Saved entries
────
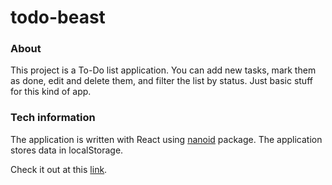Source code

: # todo-beast

### About
This project is a To-Do list application. You can add new tasks, mark them as done, edit and delete them, and filter the list by status. Just basic stuff for this kind of app.

### Tech information
The application is written with React using [nanoid](https://www.npmjs.com/package/nanoid) package. The application stores data in localStorage.

Check it out at this [link](https://ivan-chukhalo.github.io/todo-beast/).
────
→ **Problem to solve**
Among the records above, find each line holding the string "application" and pull it out.

→ **Exercise response**
This project is a To-Do list application. You can add new tasks, mark them as done, edit and delete them, and filter the list by status. Just basic stuff for this kind of app.
The application is written with React using [nanoid](https://www.npmjs.com/package/nanoid) package. The application stores data in localStorage.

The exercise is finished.